When a Company Is No Longer That into You
November 14, 2013 Editor 0
Companies are often better at romancing than they are at long-term commitment.
I entered a relationship with Lowe’s almost four years ago. Sure, we’d been acquaintances. I’d seen it when I went to the store next door. I even visited once to buy a hard-to-find light bulb.
But then I bought a house.
Suddenly, Lowe’s was there for me. Before long, I found myself there every weekend — buying everything from plumbing supplies to paint to appliances. When I had an issue, Lowe’s had the answer in stock. And, after a year, I was ready to take our relationship to the next level: a backyard fence.
Lowe’s listened to my needs. They understood what I wanted and offered to help. And, when I decided to buy, the salesman even came to my house on a Sunday afternoon to seal the deal. Soon, they were in my backyard, installing the fence. And Lowe’s offered to answer any questions I had. “Be sure to give us a call if anything ever goes wrong,” they cheerfully told me as they drove away.
It was around a year later that I had to make that call, when my gate opener quit working. Lowe’s didn’t come running immediately like before, but I understood. They had other customers, too. A few days later, someone was out on my property to check things out.
I was in luck. I was in the grace period of my warranty, so Lowe’s would cover the repair completely. I was grateful.
First, we resolved a paperwork issue. Then some weeks passed by.
Every time I looked outside, I thought about Lowe’s, but I knew they’d call soon. Finally, after the weeks had turned into multiple months, I called them. The company that made the gate opener was no longer one of Lowe’s suppliers, but they were figuring out how to get in touch. More months pass. I called again. They had sent an order out to the company, but it was rejected. They were going to resubmit, since it was a warranty replacement. They’d call when they had news.
More months. More calls. The part was in, and a repairman was scheduled to come over. When he did, though, they noticed that the gate’s hinges were breaking and the battery was dead. Not to worry: they’d fix both.
More weeks. Then months. I called. No one answered. I left messages for the department manager. No one called back. Finally, I talked to the store manager. He said he’d get to the bottom of it. No one ever called back.
Just when I’d almost given up, I got through. They’d taken so long, I was told, because the hinges I had were no longer being made. I’d take any hinges they had in stock, I told them, even in a different color. He said they’d replace it in short order.
Days. Weeks. A month. I called. The manager wasn’t in. So I went in person. The team seemed surprised they’d never fixed it. So they walked me over and showed me the hinges they had in stock. They said they’d have a repairperson over later in the week. I called the next day and was again assured it was a priority.
Last month, the one-year anniversary of my broken gate came and went. I didn’t even get a phone call from Lowe’s. Perhaps I could get the store to fix it if I wanted to take some time off work and hang around outside their place until they have time to talk to me.
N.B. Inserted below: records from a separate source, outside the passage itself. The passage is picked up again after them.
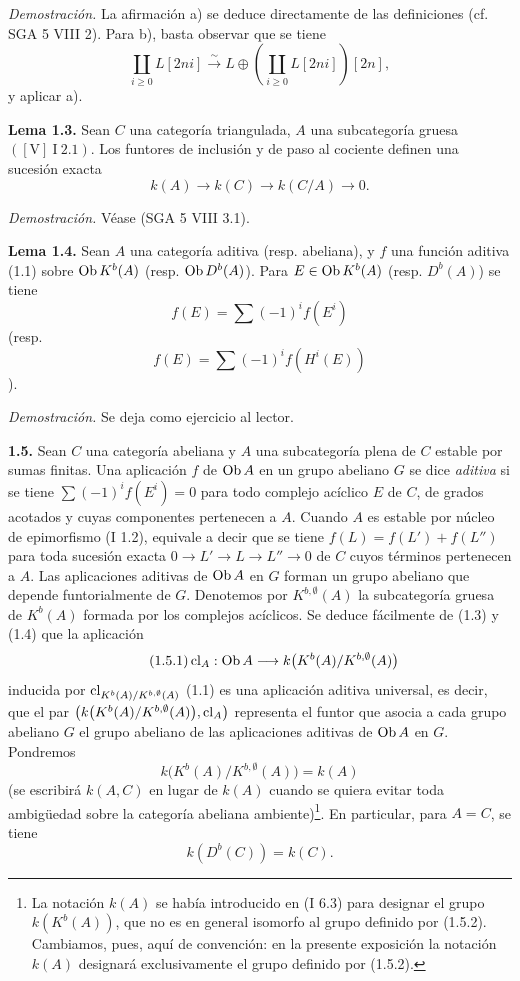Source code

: \emph{Demostración.} La afirmación a) se deduce directamente de las definiciones (cf. SGA 5 VIII 2). Para b), basta observar que se tiene
\[
 \coprod_{i\geq0} L[2ni]\xrightarrow{\sim}
 L\oplus\left(\coprod_{i\geq0}L[2ni]\right)[2n],
\]
y aplicar a).

\textbf{Lema 1.3.} Sean \(C\) una categoría triangulada, \(A\) una subcategoría gruesa \(([\mathrm V]\ \mathrm I\ 2.1)\). Los funtores de inclusión y de paso al cociente definen una sucesión exacta
\[
 k(A)\longrightarrow k(C)\longrightarrow k(C/A)\longrightarrow 0.
\]

\emph{Demostración.} Véase (SGA 5 VIII 3.1).

\textbf{Lema 1.4.} Sean \(A\) una categoría aditiva (resp. abeliana), y \(f\) una función aditiva (1.1) sobre \(\operatorname{Ob} K^b(A)\) (resp. \(\operatorname{Ob} D^b(A)\)). Para \(E\in\operatorname{Ob} K^b(A)\) (resp. \(D^b(A)\)) se tiene
\[
 f(E)=\sum(-1)^i f(E^i)
\]
(resp.
\[
 f(E)=\sum(-1)^i f(H^i(E))
\]).

\emph{Demostración.} Se deja como ejercicio al lector.

\textbf{1.5.} Sean \(C\) una categoría abeliana y \(A\) una subcategoría plena de \(C\) estable por sumas finitas. Una aplicación \(f\) de \(\operatorname{Ob} A\) en un grupo abeliano \(G\) se dice \emph{aditiva} si se tiene \(\sum(-1)^i f(E^i)=0\) para todo complejo acíclico \(E\) de \(C\), de grados acotados y cuyas componentes pertenecen a \(A\). Cuando \(A\) es estable por núcleo de epimorfismo (I 1.2), equivale a decir que se tiene \(f(L)=f(L')+f(L'')\) para toda sucesión exacta \(0\longrightarrow L'\longrightarrow L\longrightarrow L''\longrightarrow0\) de \(C\) cuyos términos pertenecen a \(A\). Las aplicaciones aditivas de \(\operatorname{Ob} A\) en \(G\) forman un grupo abeliano que depende funtorialmente de \(G\). Denotemos por \(K^{b,\emptyset}(A)\) la subcategoría gruesa de \(K^b(A)\) formada por los complejos acíclicos. Se deduce fácilmente de (1.3) y (1.4) que la aplicación
\begin{equation}\tag{1.5.1}
 \operatorname{cl}_A:\operatorname{Ob} A\longrightarrow k\bigl(K^b(A)/K^{b,\emptyset}(A)\bigr)
\end{equation}
inducida por \(\operatorname{cl}_{K^b(A)/K^{b,\emptyset}(A)}\) (1.1) es una aplicación aditiva universal, es decir, que el par \(\left(k\bigl(K^b(A)/K^{b,\emptyset}(A)\bigr),\operatorname{cl}_A\right)\) representa el funtor que asocia a cada grupo abeliano \(G\) el grupo abeliano de las aplicaciones aditivas de \(\operatorname{Ob} A\) en \(G\). Pondremos
\begin{equation}\tag{1.5.2}
 k\bigl(K^b(A)/K^{b,\emptyset}(A)\bigr)=k(A)
\end{equation}
(se escribirá \(k(A,C)\) en lugar de \(k(A)\) cuando se quiera evitar toda ambigüedad sobre la categoría abeliana ambiente)\footnote{La notación \(k(A)\) se había introducido en (I 6.3) para designar el grupo \(k(K^b(A))\), que no es en general isomorfo al grupo definido por (1.5.2). Cambiamos, pues, aquí de convención: en la presente exposición la notación \(k(A)\) designará exclusivamente el grupo definido por (1.5.2).}.
En particular, para \(A=C\), se tiene
\begin{equation}\tag{1.5.3}
 k(D^b(C))=k(C).
\end{equation}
But I don’t want to become “that guy.”
The deterioration of my personal relationship with Lowe’s points toward a larger issue companies face: companies struggle with relationship management. In my situation, the salesperson was great. The install/repairperson seemed helpful and dedicated. The department manager seemed to genuinely want to help. But if this is a hardworking team trying to do a good job, then, how could my experience have gone so wrong?
- Communications is not considered an important part of the work flow. For this team, communications is not a primary job function. Even when they were working diligently on my behalf, I wasn’t kept in the loop. From their perspective, they may have been working toward a resolution of my problem at many points along the way. But that was rarely translated to me.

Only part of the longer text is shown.